Какое счастье. Будете вы не просто мудак, а мудак, нотариально заверенный…
— …А двадцать девятого мая — День партизана! В этот день так приятно пустить что-нибудь под откос! Например — свою жизнь…
Глава 20
— Вам оказали большой, как по мне даже чрезмерный кредит доверия, — Вассагов говорил совершенно спокойно, но от этого было только страшнее, — и вы всё, выражаясь понятным вам языком, просрали.
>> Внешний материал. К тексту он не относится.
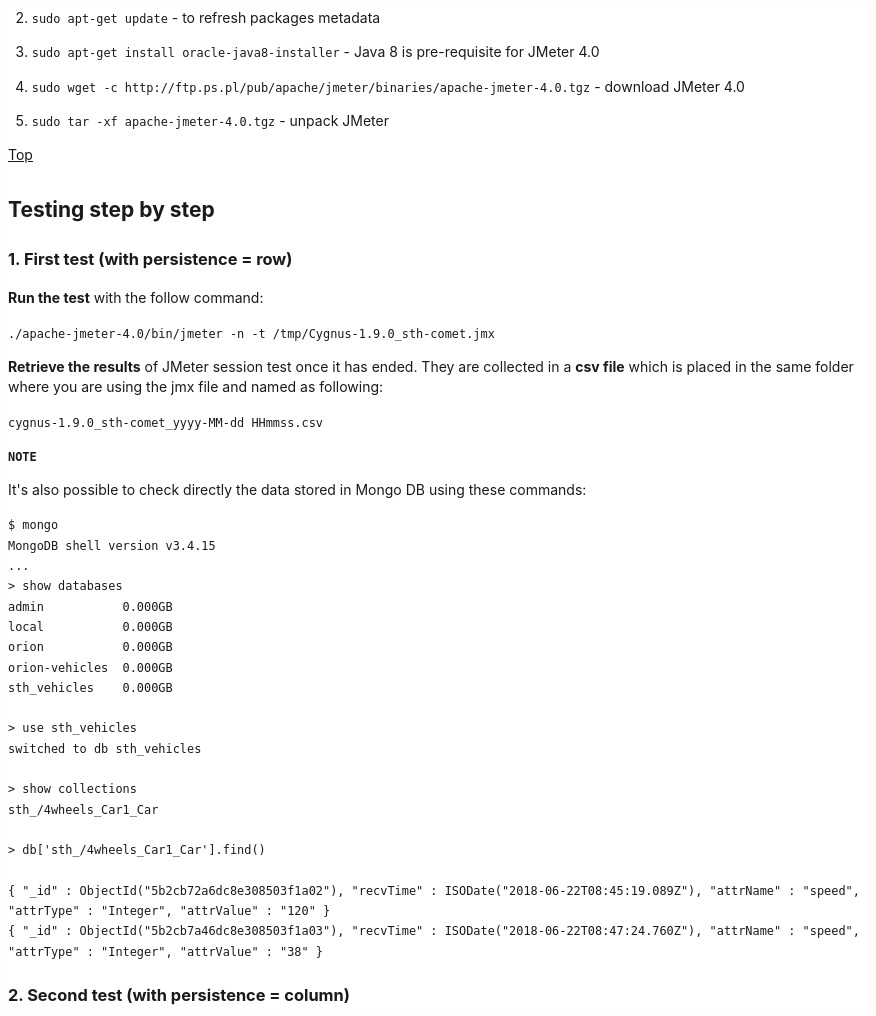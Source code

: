 2. `sudo apt-get update` - to refresh packages metadata

3. `sudo apt-get install oracle-java8-installer` - Java 8 is pre-requisite for JMeter 4.0

4. `sudo wget -c http://ftp.ps.pl/pub/apache/jmeter/binaries/apache-jmeter-4.0.tgz` - download JMeter 4.0

5. `sudo tar -xf apache-jmeter-4.0.tgz` - unpack JMeter

[Top](#cygnus-and-sth-comet)

## Testing step by step ##

### 1. First test (with persistence = row) ### 

**Run the test** with the follow command: 

`./apache-jmeter-4.0/bin/jmeter -n -t /tmp/Cygnus-1.9.0_sth-comet.jmx`

**Retrieve the results** of JMeter session test once it has ended. They are collected in a **csv file** which is placed in the same folder where you are using the jmx file and named as following: 

`cygnus-1.9.0_sth-comet_yyyy-MM-dd HHmmss.csv`


**`NOTE`**

It's also possible to check directly the data stored in Mongo DB using these commands:

```text
$ mongo
MongoDB shell version v3.4.15
...
> show databases
admin           0.000GB
local           0.000GB
orion           0.000GB
orion-vehicles  0.000GB
sth_vehicles    0.000GB

> use sth_vehicles
switched to db sth_vehicles

> show collections
sth_/4wheels_Car1_Car

> db['sth_/4wheels_Car1_Car'].find()

{ "_id" : ObjectId("5b2cb72a6dc8e308503f1a02"), "recvTime" : ISODate("2018-06-22T08:45:19.089Z"), "attrName" : "speed", "attrType" : "Integer", "attrValue" : "120" }
{ "_id" : ObjectId("5b2cb7a46dc8e308503f1a03"), "recvTime" : ISODate("2018-06-22T08:47:24.760Z"), "attrName" : "speed", "attrType" : "Integer", "attrValue" : "38" }
```

### 2. Second test (with persistence = column) ###
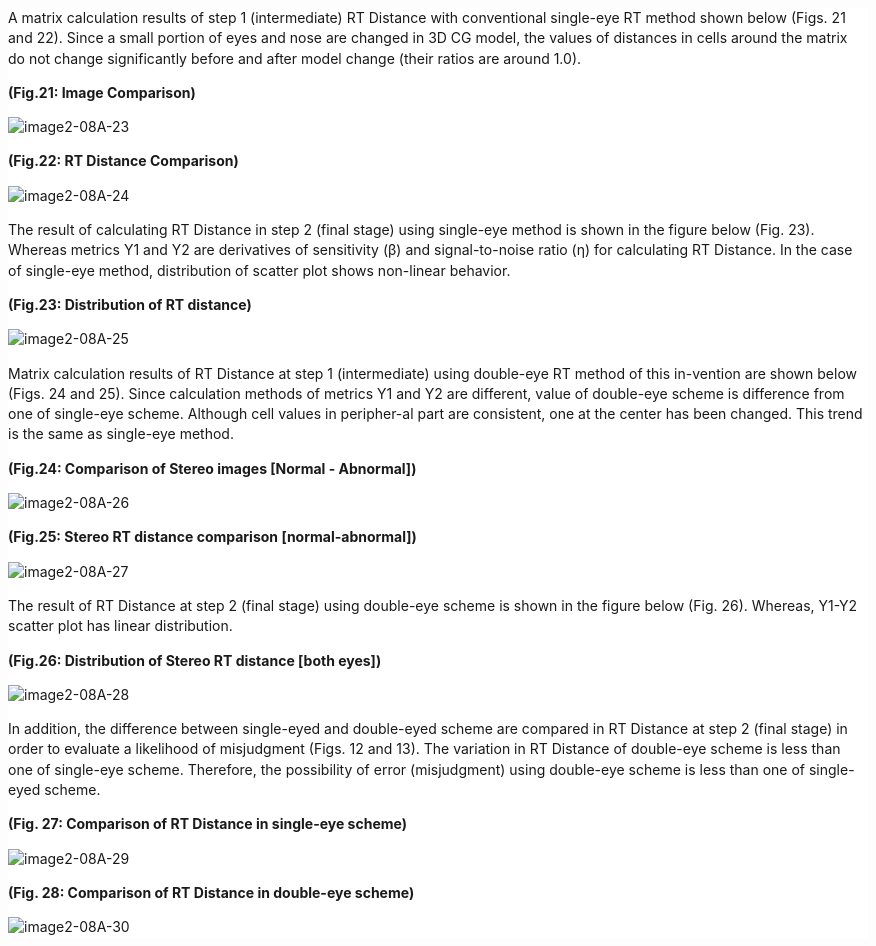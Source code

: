 A matrix calculation results of step 1 (intermediate) RT Distance with conventional single-eye RT method shown below (Figs. 21 and 22). Since a small portion of eyes and nose are changed in 3D CG model, the values of distances in cells around the matrix do not change significantly before and after model change (their ratios are around 1.0).

**(Fig.21: Image Comparison)**

![image2-08A-23](/2022-04-28-QEUR21_VINSP7/image2-08A-23.jpg)

**(Fig.22: RT Distance Comparison)**

![image2-08A-24](/2022-04-28-QEUR21_VINSP7/image2-08A-24.jpg)

The result of calculating RT Distance in step 2 (final stage) using single-eye method is shown in the figure below (Fig. 23). Whereas metrics Y1 and Y2 are derivatives of sensitivity (β) and signal-to-noise ratio (η) for calculating RT Distance. In the case of single-eye method, distribution of scatter plot shows non-linear behavior. 

**(Fig.23: Distribution of RT distance)**

![image2-08A-25](/2022-04-28-QEUR21_VINSP7/image2-08A-25.jpg)

Matrix calculation results of RT Distance at step 1 (intermediate) using double-eye RT method of this in-vention are shown below (Figs. 24 and 25). Since calculation methods of metrics Y1 and Y2 are different, value of double-eye scheme is difference from one of single-eye scheme. Although cell values in peripher-al part are consistent, one at the center has been changed. This trend is the same as single-eye method. 

**(Fig.24: Comparison of Stereo images [Normal - Abnormal])**

![image2-08A-26](/2022-04-28-QEUR21_VINSP7/image2-08A-26.jpg)

**(Fig.25: Stereo RT distance comparison [normal-abnormal])**

![image2-08A-27](/2022-04-28-QEUR21_VINSP7/image2-08A-27.jpg)

The result of RT Distance at step 2 (final stage) using double-eye scheme is shown in the figure below (Fig. 26). Whereas, Y1-Y2 scatter plot has linear distribution. 

**(Fig.26: Distribution of Stereo RT distance [both eyes])**

![image2-08A-28](/2022-04-28-QEUR21_VINSP7/image2-08A-28.jpg)

In addition, the difference between single-eyed and double-eyed scheme are compared in RT Distance at step 2 (final stage) in order to evaluate a likelihood of misjudgment (Figs. 12 and 13). The variation in RT Distance of double-eye scheme is less than one of single-eye scheme. Therefore, the possibility of error (misjudgment) using double-eye scheme is less than one of single-eyed scheme. 

**(Fig. 27: Comparison of RT Distance in single-eye scheme)**

![image2-08A-29](/2022-04-28-QEUR21_VINSP7/image2-08A-29.jpg)

**(Fig. 28: Comparison of RT Distance in double-eye scheme)**

![image2-08A-30](/2022-04-28-QEUR21_VINSP7/image2-08A-30.jpg)
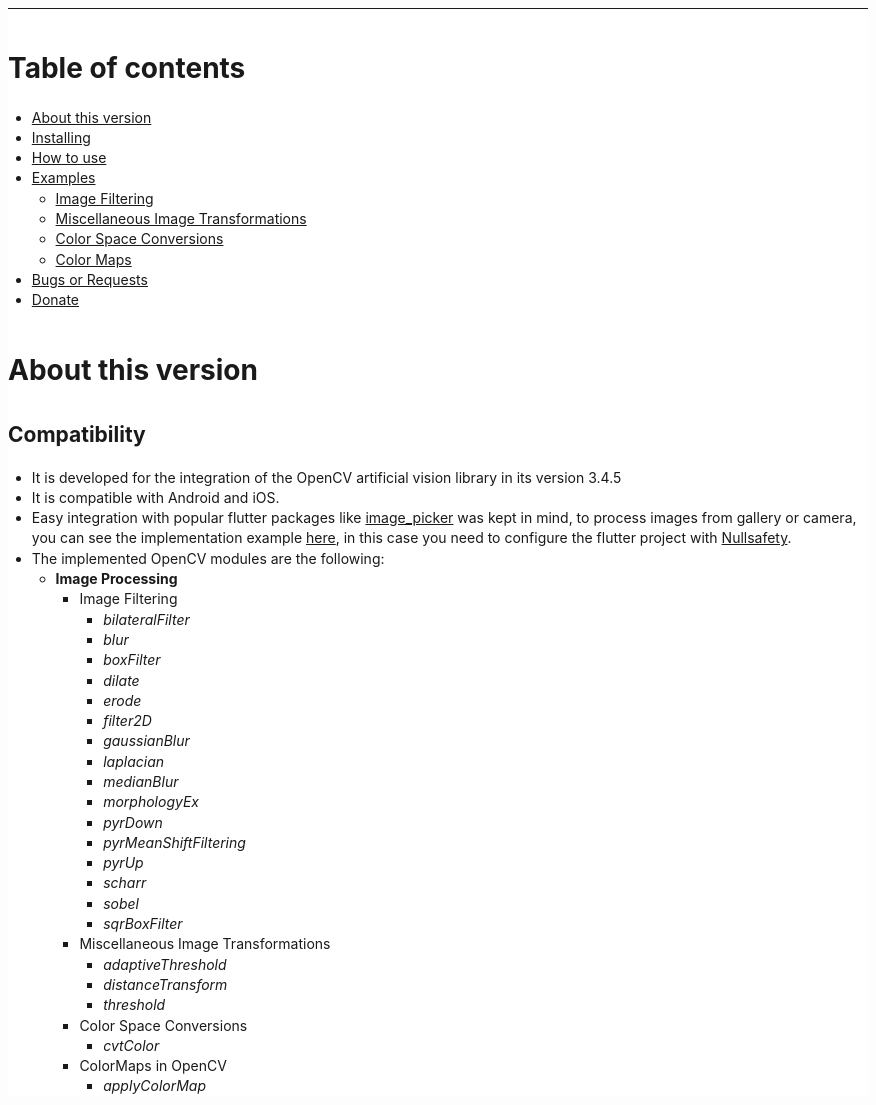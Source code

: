 </p>

---


# Table of contents

- [About this version](#about-this-version)
- [Installing](#installing)
- [How to use](#how-to-use)
- [Examples](#module-image-filtering)
  - [Image Filtering](#module-image-filtering)
  - [Miscellaneous Image Transformations](#module-miscellaneous-image-transformations)
  - [Color Space Conversions](#module-color-space-conversions)
  - [Color Maps](#module-color-maps)
- [Bugs or Requests](#bugs-or-requests)
- [Donate](#donate)


# About this version

## Compatibility
* It is developed for the integration of the OpenCV artificial vision library in its version 3.4.5
* It is compatible with Android and iOS.
* Easy integration with popular flutter packages like [image_picker](https://pub.dev/packages/image_picker) was kept in mind, to process images from gallery or camera, you can see the implementation example [here](https://pub.dev/packages/opencv_3/example), in this case you need to configure the flutter project with [Nullsafety](#how-to-use).
* The implemented OpenCV modules are the following:
  * __Image Processing__
    * Image Filtering
      * _bilateralFilter_
      * _blur_
      * _boxFilter_
      * _dilate_
      * _erode_
      * _filter2D_
      * _gaussianBlur_
      * _laplacian_
      * _medianBlur_
      * _morphologyEx_
      * _pyrDown_
      * _pyrMeanShiftFiltering_
      * _pyrUp_
      * _scharr_
      * _sobel_
      * _sqrBoxFilter_
    * Miscellaneous Image Transformations
      * _adaptiveThreshold_
      * _distanceTransform_
      * _threshold_
    * Color Space Conversions
      * _cvtColor_
    * ColorMaps in OpenCV
      * _applyColorMap_
   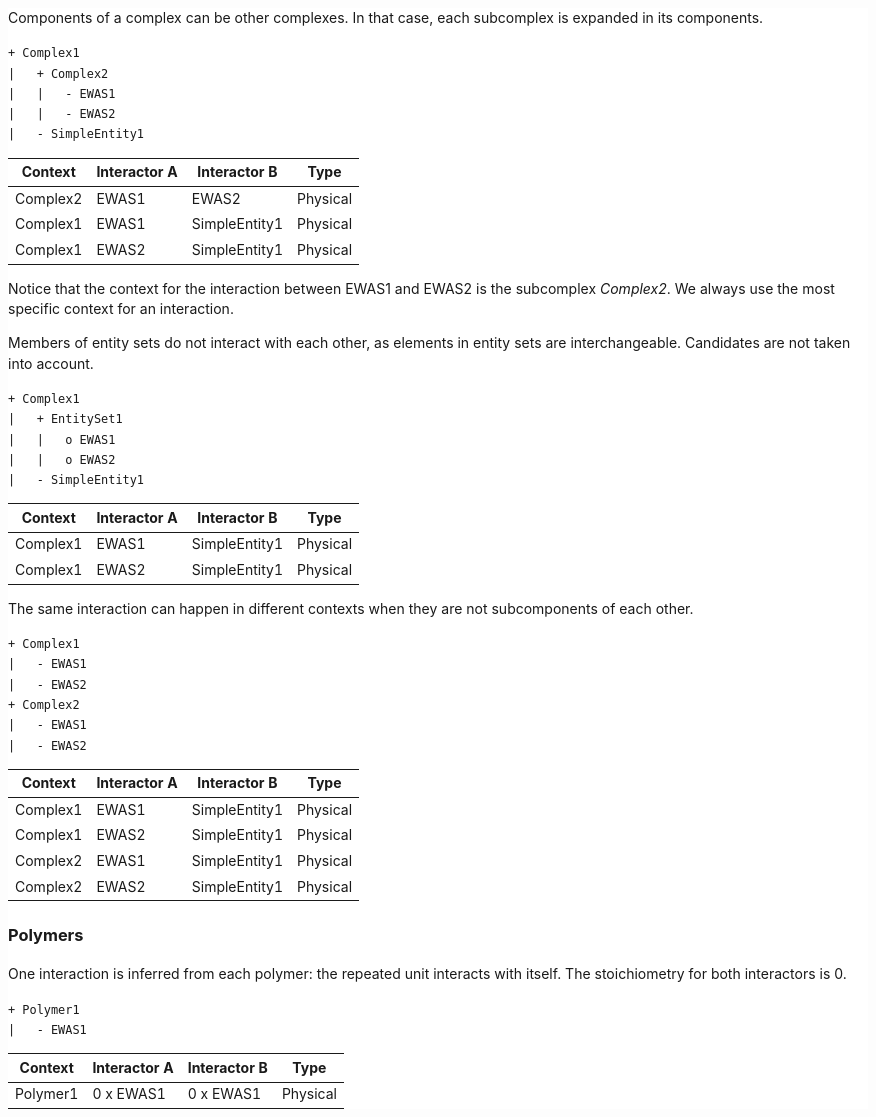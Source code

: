 Components of a complex can be other complexes. In that case, each subcomplex is expanded in its components.

```
+ Complex1
|   + Complex2
|   |   - EWAS1
|   |   - EWAS2
|   - SimpleEntity1
```

Context | Interactor A | Interactor B|Type
---|---|---|---
Complex2|EWAS1|EWAS2|Physical
Complex1|EWAS1|SimpleEntity1|Physical
Complex1|EWAS2|SimpleEntity1|Physical

Notice that the context for the interaction between EWAS1 and EWAS2 is the subcomplex _Complex2_. We always use the most specific context for an interaction.

Members of entity sets do not interact with each other, as elements in entity sets are interchangeable. Candidates are not taken into account.
```
+ Complex1
|   + EntitySet1
|   |   o EWAS1
|   |   o EWAS2
|   - SimpleEntity1
```
Context | Interactor A | Interactor B|Type
---|---|---|---
Complex1|EWAS1|SimpleEntity1|Physical
Complex1|EWAS2|SimpleEntity1|Physical


[//]: # (If a complex is identified in ComplexPortal, then it is not divided into its components, as it can interact as a unit)

The same interaction can happen in different contexts when they are not subcomponents of each other.

```
+ Complex1
|   - EWAS1
|   - EWAS2
+ Complex2
|   - EWAS1
|   - EWAS2
```
Context | Interactor A | Interactor B|Type
---|---|---|---
Complex1|EWAS1|SimpleEntity1|Physical
Complex1|EWAS2|SimpleEntity1|Physical
Complex2|EWAS1|SimpleEntity1|Physical
Complex2|EWAS2|SimpleEntity1|Physical


### Polymers
One interaction is inferred from each polymer: the repeated unit interacts with itself. The stoichiometry for both interactors is 0.
```
+ Polymer1
|   - EWAS1
```
Context | Interactor A | Interactor B|Type
---|---|---|---
Polymer1|0 x EWAS1|0 x EWAS1|Physical


[//]: # (Polymer2 is tricky, as the interaction between EWAS2 and SimpleEntity2 is exporter, to avoid that, the correct structure should be an EntitySet with 2 different polymers)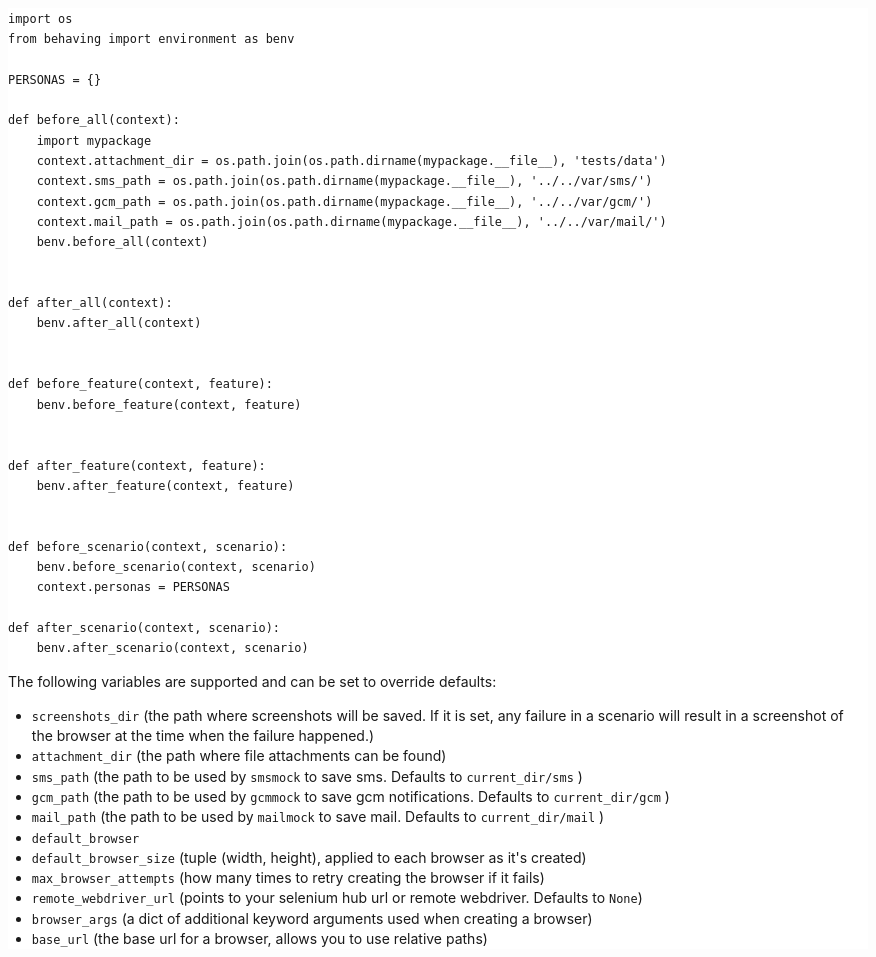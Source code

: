     import os
    from behaving import environment as benv

    PERSONAS = {}

    def before_all(context):
        import mypackage
        context.attachment_dir = os.path.join(os.path.dirname(mypackage.__file__), 'tests/data')
        context.sms_path = os.path.join(os.path.dirname(mypackage.__file__), '../../var/sms/')
        context.gcm_path = os.path.join(os.path.dirname(mypackage.__file__), '../../var/gcm/')
        context.mail_path = os.path.join(os.path.dirname(mypackage.__file__), '../../var/mail/')
        benv.before_all(context)


    def after_all(context):
        benv.after_all(context)


    def before_feature(context, feature):
        benv.before_feature(context, feature)


    def after_feature(context, feature):
        benv.after_feature(context, feature)


    def before_scenario(context, scenario):
        benv.before_scenario(context, scenario)
        context.personas = PERSONAS

    def after_scenario(context, scenario):
        benv.after_scenario(context, scenario)

The following variables are supported and can be set to override
defaults:

-   `screenshots_dir` (the path where screenshots will be saved. If it
    is set, any failure in a scenario will result in a screenshot of the
    browser at the time when the failure happened.)
-   `attachment_dir` (the path where file attachments can be found)
-   `sms_path` (the path to be used by `smsmock` to save sms. Defaults
    to `current_dir/sms` )
-   `gcm_path` (the path to be used by `gcmmock` to save gcm
    notifications. Defaults to `current_dir/gcm` )
-   `mail_path` (the path to be used by `mailmock` to save mail.
    Defaults to `current_dir/mail` )
-   `default_browser`
-   `default_browser_size` (tuple (width, height), applied to each
    browser as it's created)
-   `max_browser_attempts` (how many times to retry creating the browser
    if it fails)
-   `remote_webdriver_url` (points to your selenium hub url or remote
    webdriver. Defaults to `None`)
-   `browser_args` (a dict of additional keyword arguments used when
    creating a browser)
-   `base_url` (the base url for a browser, allows you to use relative
    paths)
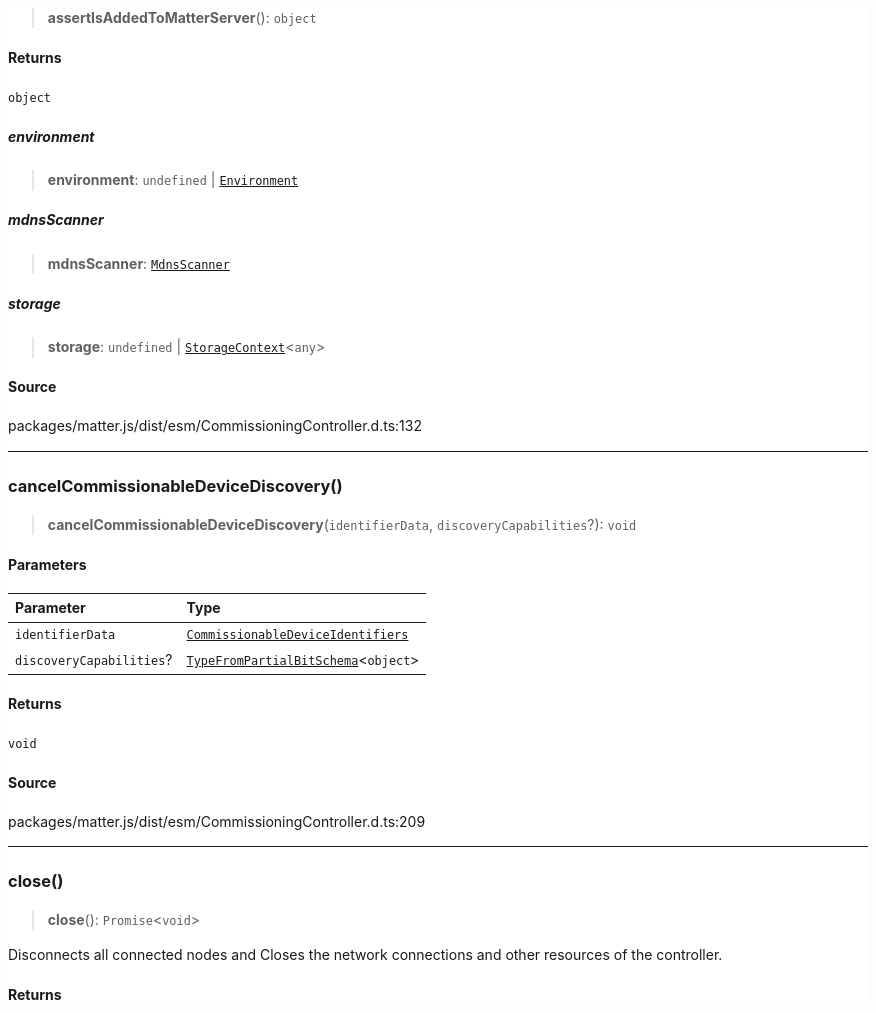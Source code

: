 > **assertIsAddedToMatterServer**(): `object`

#### Returns

`object`

##### environment

> **environment**: `undefined` \| [`Environment`](../../environment/export/-internal-/classes/Environment.md)

##### mdnsScanner

> **mdnsScanner**: [`MdnsScanner`](../../exports/mdns/classes/MdnsScanner.md)

##### storage

> **storage**: `undefined` \| [`StorageContext`](../../storage/export/classes/StorageContext.md)\<`any`\>

#### Source

packages/matter.js/dist/esm/CommissioningController.d.ts:132

***

### cancelCommissionableDeviceDiscovery()

> **cancelCommissionableDeviceDiscovery**(`identifierData`, `discoveryCapabilities`?): `void`

#### Parameters

| Parameter | Type |
| :------ | :------ |
| `identifierData` | [`CommissionableDeviceIdentifiers`](../../exports/common/README.md#commissionabledeviceidentifiers) |
| `discoveryCapabilities`? | [`TypeFromPartialBitSchema`](../../exports/schema/README.md#typefrompartialbitschemat)\<`object`\> |

#### Returns

`void`

#### Source

packages/matter.js/dist/esm/CommissioningController.d.ts:209

***

### close()

> **close**(): `Promise`\<`void`\>

Disconnects all connected nodes and Closes the network connections and other resources of the controller.

#### Returns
К счастью, выговаривал он не мне, я просто слышал это из приоткрытой двери его кабинета.
— Вы обещали мне найти этого человека, вы даже клялись в этом. А я, как вы знаете, предельно серьезно отношусь к клятвам…
Вассагов просто позвонил и просто сказал: «Зайдите ко мне, пожалуйста». Я не то чтобы забыл о его существовании, но был уверен, что у нас больше нет общих интересов. Тем не менее дежурный на входе препроводил меня к кабинету и велел ждать, пока не вызовут. Я ждал.
— Человек, о котором… о которой я говорил, находится в городе… И при этом вне города. Я не знаю, как это возможно, и не знаю, что с этим делать. Я сожалею… — глубокий и мягкий, как будто обволакивающий голос Апполиона Адимуса ни с чем невозможно спутать, но на Вассагова его магия не действовала.